*Exercise objective*: Report each line from the entries in which "agent" can be found.

*Material shown*:
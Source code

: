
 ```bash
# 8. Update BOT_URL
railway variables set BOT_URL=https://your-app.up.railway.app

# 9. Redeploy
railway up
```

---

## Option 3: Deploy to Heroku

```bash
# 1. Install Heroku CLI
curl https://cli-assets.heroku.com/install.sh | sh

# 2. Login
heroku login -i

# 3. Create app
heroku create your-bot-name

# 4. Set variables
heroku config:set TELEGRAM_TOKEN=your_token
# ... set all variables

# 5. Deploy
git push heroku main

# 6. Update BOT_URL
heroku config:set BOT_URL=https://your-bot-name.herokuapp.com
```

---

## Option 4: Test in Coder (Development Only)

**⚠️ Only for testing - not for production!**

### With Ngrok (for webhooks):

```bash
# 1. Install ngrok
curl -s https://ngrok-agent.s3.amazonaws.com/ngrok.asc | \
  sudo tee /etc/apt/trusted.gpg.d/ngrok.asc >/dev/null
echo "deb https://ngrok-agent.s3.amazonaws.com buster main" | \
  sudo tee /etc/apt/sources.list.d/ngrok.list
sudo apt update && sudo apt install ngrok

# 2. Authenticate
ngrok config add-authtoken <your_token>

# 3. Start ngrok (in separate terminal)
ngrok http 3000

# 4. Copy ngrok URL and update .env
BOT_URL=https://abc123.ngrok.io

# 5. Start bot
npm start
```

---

*Answer area*:
curl -s https://ngrok-agent.s3.amazonaws.com/ngrok.asc | \
echo "deb https://ngrok-agent.s3.amazonaws.com buster main" | \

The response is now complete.